リーユと水間さんは、食事を優先させてもらった分として。
女性用ではないこちらの利用を、自分たちから申し出た。
今はだから女性用の方は、久代さんやアトリ達が使っているはず。
「わかった、わかったから! ちゃんとドア閉めて入りなさい! それと“キャンプ用シャワー”の良し悪しはまた後で聞くから!」
そして100均で回収してきたらしい、キャンプなどのレジャー場面で使えるそれ用のシャワー。
水回りが完全に使用できなくなって慌てるのはマズいと、今の内に実験しておくらしい。
……それは良いんだが、仮にも年頃の女の子なんだから。
もうちょっと色々と気にして欲しいものだ。
「は~い! ――じゃあリーユちゃん。実験はここまでにして、ちゃんと体洗おっか」
「は、はいです! ――あ、あの、主さん? ちゃんといます、です?」
閉じていたはずのシャワールーム入口が、ゆっくりと開いて。
リーユが心細そうに顔半分だけを覗かせた。
ランタンを一つ持って行っているとはいえ、やはり依然として中は暗闇の方が多い。
漠然とした不安感でも出てきちゃったんだろう。
「あ~いるいる。ずっとここに座ってるって。何ならもう椅子と結婚してここから立ち上がれないまである」
無事だった木製の椅子に、それこそズレ落ちそうになるくらいの凄い体勢で座り直す。
「ふふっ。……ありがとうございます、です。では、行ってきますね――」
おかしそうにクスッと笑い。
リーユは安心したようにホッとし、中へと戻っていった。
……ウケた、やったぜ。
「だがシャワーのことは本格的に考えた方が良いな……」
今は既に秋、10月だ。
他の都道府県と比べ温かい気候、高い平均気温だからこそ“水”のシャワーでもなんとかなっている。
しかしここから先、気温は下がっていく一方だろう。
あの“日中外へ置いておけばお湯になってくれるキャンプ用シャワー”が機能してくれればいうことはないが。

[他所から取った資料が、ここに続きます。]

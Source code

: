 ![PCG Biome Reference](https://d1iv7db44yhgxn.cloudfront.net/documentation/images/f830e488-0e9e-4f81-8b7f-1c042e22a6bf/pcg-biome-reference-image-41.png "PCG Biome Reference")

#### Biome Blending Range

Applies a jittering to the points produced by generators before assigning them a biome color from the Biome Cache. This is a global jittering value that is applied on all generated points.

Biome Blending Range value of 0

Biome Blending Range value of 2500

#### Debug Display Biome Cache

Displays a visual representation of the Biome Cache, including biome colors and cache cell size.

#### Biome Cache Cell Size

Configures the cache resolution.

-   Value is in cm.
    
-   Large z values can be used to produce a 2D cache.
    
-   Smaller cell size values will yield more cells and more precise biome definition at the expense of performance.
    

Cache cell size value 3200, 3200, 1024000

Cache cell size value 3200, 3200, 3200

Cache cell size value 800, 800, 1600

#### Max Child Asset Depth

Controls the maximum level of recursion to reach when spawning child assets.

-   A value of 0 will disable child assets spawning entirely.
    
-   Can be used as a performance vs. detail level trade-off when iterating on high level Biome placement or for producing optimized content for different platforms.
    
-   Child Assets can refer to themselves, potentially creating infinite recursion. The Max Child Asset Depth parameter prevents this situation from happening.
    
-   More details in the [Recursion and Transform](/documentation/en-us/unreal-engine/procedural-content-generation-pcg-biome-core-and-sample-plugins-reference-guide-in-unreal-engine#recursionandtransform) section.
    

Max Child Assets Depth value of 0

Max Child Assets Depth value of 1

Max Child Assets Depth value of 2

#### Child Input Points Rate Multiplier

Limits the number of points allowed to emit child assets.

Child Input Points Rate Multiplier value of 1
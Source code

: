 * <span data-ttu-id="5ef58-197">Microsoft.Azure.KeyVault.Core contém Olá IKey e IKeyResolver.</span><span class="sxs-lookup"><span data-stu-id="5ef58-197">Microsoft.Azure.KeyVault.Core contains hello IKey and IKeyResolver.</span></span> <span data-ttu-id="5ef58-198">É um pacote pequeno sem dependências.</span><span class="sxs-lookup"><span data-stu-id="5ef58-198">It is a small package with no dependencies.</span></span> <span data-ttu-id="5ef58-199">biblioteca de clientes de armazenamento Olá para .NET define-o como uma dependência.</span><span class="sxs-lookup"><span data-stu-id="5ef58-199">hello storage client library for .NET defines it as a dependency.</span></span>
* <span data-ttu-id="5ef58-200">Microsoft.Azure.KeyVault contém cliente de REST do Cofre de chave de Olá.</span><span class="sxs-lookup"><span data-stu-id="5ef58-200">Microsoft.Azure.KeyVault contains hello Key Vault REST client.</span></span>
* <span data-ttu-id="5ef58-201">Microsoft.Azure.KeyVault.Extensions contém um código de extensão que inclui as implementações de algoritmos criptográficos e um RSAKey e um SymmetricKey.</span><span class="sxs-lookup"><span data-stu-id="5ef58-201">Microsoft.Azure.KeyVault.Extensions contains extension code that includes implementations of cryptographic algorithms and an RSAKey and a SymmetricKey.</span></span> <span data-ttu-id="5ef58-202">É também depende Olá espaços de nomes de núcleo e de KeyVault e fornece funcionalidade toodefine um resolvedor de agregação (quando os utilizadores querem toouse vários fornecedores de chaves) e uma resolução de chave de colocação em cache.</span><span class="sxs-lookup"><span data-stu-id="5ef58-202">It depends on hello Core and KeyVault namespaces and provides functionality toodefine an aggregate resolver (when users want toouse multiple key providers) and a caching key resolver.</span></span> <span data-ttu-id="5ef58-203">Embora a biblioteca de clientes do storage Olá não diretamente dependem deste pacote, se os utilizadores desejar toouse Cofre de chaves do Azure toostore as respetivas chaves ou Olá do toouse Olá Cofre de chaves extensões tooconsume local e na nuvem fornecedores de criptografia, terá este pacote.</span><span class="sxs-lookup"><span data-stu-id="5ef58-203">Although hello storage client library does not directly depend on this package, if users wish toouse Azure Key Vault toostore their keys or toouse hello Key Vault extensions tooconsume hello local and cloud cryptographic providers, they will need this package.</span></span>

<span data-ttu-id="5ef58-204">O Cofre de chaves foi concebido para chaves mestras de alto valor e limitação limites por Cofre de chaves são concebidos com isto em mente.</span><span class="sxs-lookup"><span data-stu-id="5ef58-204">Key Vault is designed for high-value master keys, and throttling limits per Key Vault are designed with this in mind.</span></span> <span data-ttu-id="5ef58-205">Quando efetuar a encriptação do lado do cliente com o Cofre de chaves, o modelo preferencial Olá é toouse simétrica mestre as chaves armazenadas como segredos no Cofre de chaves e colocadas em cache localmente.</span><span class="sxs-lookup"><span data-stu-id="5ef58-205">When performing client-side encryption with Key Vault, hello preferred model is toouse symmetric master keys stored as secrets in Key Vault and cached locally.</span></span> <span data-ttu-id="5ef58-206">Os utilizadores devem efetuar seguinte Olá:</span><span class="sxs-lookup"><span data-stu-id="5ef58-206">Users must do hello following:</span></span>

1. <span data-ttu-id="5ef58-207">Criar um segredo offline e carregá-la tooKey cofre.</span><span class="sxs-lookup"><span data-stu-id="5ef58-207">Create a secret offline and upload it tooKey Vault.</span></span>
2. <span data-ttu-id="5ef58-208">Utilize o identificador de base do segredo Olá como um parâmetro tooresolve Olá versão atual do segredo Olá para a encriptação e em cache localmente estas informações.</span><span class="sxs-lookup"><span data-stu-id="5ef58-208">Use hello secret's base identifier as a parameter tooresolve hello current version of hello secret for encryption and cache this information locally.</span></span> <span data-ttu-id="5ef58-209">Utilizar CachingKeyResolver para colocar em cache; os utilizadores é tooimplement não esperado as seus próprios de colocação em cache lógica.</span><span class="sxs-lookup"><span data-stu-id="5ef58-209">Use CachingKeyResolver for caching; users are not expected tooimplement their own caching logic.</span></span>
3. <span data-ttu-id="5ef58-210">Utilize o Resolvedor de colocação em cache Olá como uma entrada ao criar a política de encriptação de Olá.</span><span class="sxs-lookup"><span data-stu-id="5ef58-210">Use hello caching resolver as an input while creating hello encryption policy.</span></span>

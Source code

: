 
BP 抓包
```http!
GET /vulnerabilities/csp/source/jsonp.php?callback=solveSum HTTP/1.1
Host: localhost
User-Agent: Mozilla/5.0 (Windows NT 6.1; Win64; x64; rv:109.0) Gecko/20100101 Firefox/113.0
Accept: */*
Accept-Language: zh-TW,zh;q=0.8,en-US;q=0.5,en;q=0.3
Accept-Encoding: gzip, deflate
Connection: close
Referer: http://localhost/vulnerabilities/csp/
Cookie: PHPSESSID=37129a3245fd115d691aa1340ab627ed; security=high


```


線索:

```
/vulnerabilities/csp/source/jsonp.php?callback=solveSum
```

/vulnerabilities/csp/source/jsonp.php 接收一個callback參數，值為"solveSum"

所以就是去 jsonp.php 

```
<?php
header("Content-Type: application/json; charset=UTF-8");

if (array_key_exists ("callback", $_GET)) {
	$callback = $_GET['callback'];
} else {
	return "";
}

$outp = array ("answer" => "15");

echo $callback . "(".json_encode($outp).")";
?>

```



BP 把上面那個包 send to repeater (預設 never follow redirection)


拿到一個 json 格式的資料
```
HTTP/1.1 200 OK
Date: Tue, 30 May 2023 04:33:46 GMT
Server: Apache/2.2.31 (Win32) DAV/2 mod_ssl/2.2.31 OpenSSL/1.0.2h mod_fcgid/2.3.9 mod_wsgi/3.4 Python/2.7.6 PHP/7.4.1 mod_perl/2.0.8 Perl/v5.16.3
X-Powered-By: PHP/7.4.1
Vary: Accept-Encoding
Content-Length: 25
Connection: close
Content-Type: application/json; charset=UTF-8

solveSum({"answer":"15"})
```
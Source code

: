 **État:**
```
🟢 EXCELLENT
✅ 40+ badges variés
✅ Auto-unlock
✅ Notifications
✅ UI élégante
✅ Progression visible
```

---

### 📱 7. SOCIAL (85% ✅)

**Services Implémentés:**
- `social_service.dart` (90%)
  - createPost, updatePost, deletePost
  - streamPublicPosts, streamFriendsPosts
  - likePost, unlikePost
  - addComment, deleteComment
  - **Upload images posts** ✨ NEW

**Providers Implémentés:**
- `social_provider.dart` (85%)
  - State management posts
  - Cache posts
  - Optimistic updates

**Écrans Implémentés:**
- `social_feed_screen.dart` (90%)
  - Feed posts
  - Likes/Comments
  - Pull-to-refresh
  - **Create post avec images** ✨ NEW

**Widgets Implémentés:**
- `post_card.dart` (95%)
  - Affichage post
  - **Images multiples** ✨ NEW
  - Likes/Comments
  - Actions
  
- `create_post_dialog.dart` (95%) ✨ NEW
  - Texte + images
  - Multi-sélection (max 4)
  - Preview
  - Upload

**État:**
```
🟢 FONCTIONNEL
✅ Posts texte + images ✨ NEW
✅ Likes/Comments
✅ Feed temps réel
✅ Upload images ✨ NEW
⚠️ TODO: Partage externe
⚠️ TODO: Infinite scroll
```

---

あまり使えない場合はどうするかも考えておいた方が良いだろう。
「ふぃ~っ……」
伸びをし、そのまま両手は頭の後ろで組む。
空腹も満たされ、後はもう休むだけとなった。
だがまだ今のところ、眠気は全くやって無い。
あれだけ今日1日頑張り詰めだったのに、である。
「うーん、そうなると暇だなぁ~……」
俺以外に男がいないとはいえ。
年若い少女が2人も、男性用シャワー室を利用しているのだ。
流石にこの場を離れるのは心情的に躊躇われる。
俺が見張りというか、気休めでもここにいた方が良いだろう。
そうして一人、やることもなく。
話し相手でも欲しいなと思っていたところに――
「――あら? 滝深君?」
リーユ達とは反対側、女性用シャワー室の扉が開き。
しっとりと髪を濡らした久代さんが、そこから出て来たのだった。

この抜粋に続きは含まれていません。